A Tallahassee guitarist has his sights set on a six-string career.  But, as Tom Flanigan tells us, reaching the heights of technical mastery and international acclaim is a long, hard climb.

From his first childhood memories, Silviu Ciulei  recalls his parents urging him to play sports.

“But during this whole time I had this guitar that my parents had got for my brother and was riding it as a motorcycle just like as a kid in the house.  So my parents were like, ‘Well nothing else works.  Maybe we should try with this guitar thing.  He’s six years old; he’s getting pretty old and he’s not doing anything with sports, but he’s riding that guitar.”

That’s when Ciulei’s life-long love affair really began…

“I started playing guitar when I was six.  I started taking lessons and went to this school – sort of a vocational school – in Romania where I’m from.”

Ciulei says it was a program that layered a big musical emphasis on top of the standard academic fare…

“In the morning we would have music classes and in the afternoon and then we’d have general education like any other school.  And then I got done with that after completing twelfth grade and passing the baccalaureate exam, then I came to the United States to study guitar.”

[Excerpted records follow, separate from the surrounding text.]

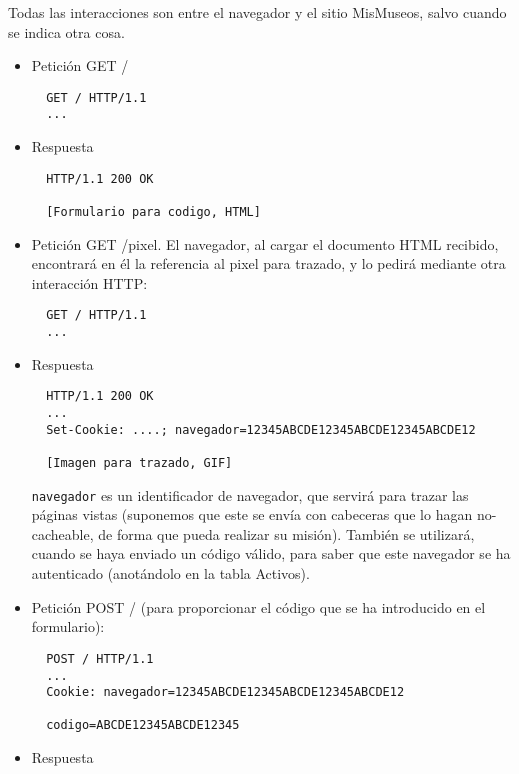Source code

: Todas las interacciones son entre el navegador y el sitio MisMuseos, salvo cuando se indica otra cosa.

\begin{itemize}
\item Petición GET /

\begin{verbatim}
  GET / HTTP/1.1
  ...
\end{verbatim}

\item Respuesta

\begin{verbatim}
  HTTP/1.1 200 OK

  [Formulario para codigo, HTML]
\end{verbatim}

\item Petición GET /pixel. El navegador, al cargar el documento HTML recibido, encontrará en él la referencia al pixel para trazado, y lo pedirá mediante otra interacción HTTP:

\begin{verbatim}
  GET / HTTP/1.1
  ...
\end{verbatim}

\item Respuesta

\begin{verbatim}
  HTTP/1.1 200 OK
  ...
  Set-Cookie: ....; navegador=12345ABCDE12345ABCDE12345ABCDE12

  [Imagen para trazado, GIF]
\end{verbatim}

\verb|navegador| es un identificador de navegador, que servirá para trazar las páginas vistas (suponemos que este se envía con cabeceras que lo hagan no-cacheable, de forma que pueda realizar su misión). También se utilizará, cuando se haya enviado un código válido, para saber que este navegador se ha autenticado (anotándolo en la tabla Activos).

\item Petición POST / (para proporcionar el código que se ha introducido en el formulario):

\begin{verbatim}
  POST / HTTP/1.1
  ...
  Cookie: navegador=12345ABCDE12345ABCDE12345ABCDE12

  codigo=ABCDE12345ABCDE12345
\end{verbatim}

\item Respuesta


\end{itemize}
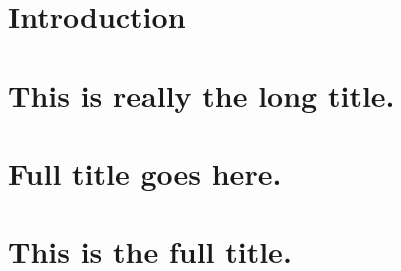    \chapter{Introduction}
   \label{ch:IntroductionLabel}
   

   \chapter[%
      Whatever you call it in the contents
   ]{%
      This is really the long title. 
   }%
   \label{ch:streamflow}
   
  
  \chapter[%
      title in the contents
   ]{%
      Full title goes here. 
   }%
   \label{ch:snowpack}
   
  
  \chapter[%
      this can be short title
   ]{%
      This is the full title.  
   }%
   \label{ch:snowpack}
   
   
   \backmatter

That led to a bachelor of music degree from Middle Tennessee State University.  His recent Master of Music in Guitar Performance came from Florida State University’s College of Music.  The school awarded him a graduate teaching assistantship and graduate dean’s fellowship, an extremely rare double honor for an FSU guitar student.  Now Ciulei is pursuing a doctorate.  Since his U.S. arrival in 2004, he’s picked up an impressive collection of prizes from a bunch of prestigious competitions.  He’s also performed in master classes conducted by some of the world’s greatest classical guitar superstars.  Along the way, he also became fascinated with the very different tradition and technique of Flamenco guitar and now doesn’t prefer one over the other…

“Classical guitar does take more knowledge and it does take more of that tedious work making sure that everything is perfect.  In Flamenco, it’s more folk than anything else and it’s very, very energetic and there are techniques in Flamenco that I apply to my classical repertoire and I think that doing both, which is my case, both classical guitar and Flamenco guitar can help one and the other.”

Knowing both styles of guitar also gives Ciulei a better commercial outlet for his music.  Because, as any musician in Tallahassee, Florida will tell you, making a musical living in the Capital City is tough…

“I have been studying classical guitar so I have some things to do for school when it comes to that, so that has been my main focus.  But I still play Flamenco guitar any time I get the chance and I play gigs around town and I have a group called the ‘Maharaja Flamenco Trio’ in town and we do a lot of gigs and it’s great.  It’s a lot of fun.”

It can be a grueling and, shall we say, “fiscally-challenged existence”.  But Ciulei keeps plugging along, confident that a brighter future awaits…

“You have to stay busy and right now, indeed, it’s not one job.  I do like multiple jobs to make up this one big job if you want to think about it like that.  But it’s not a real job until I hopefully will be teaching at a university or something like that, so that will be my day job.”

Although it seems probable that Professor Ciulei will do at least an occasional gig at whatever nearby restaurant or bar needs a bit of Flamenco fire to spice up their patrons’ evenings.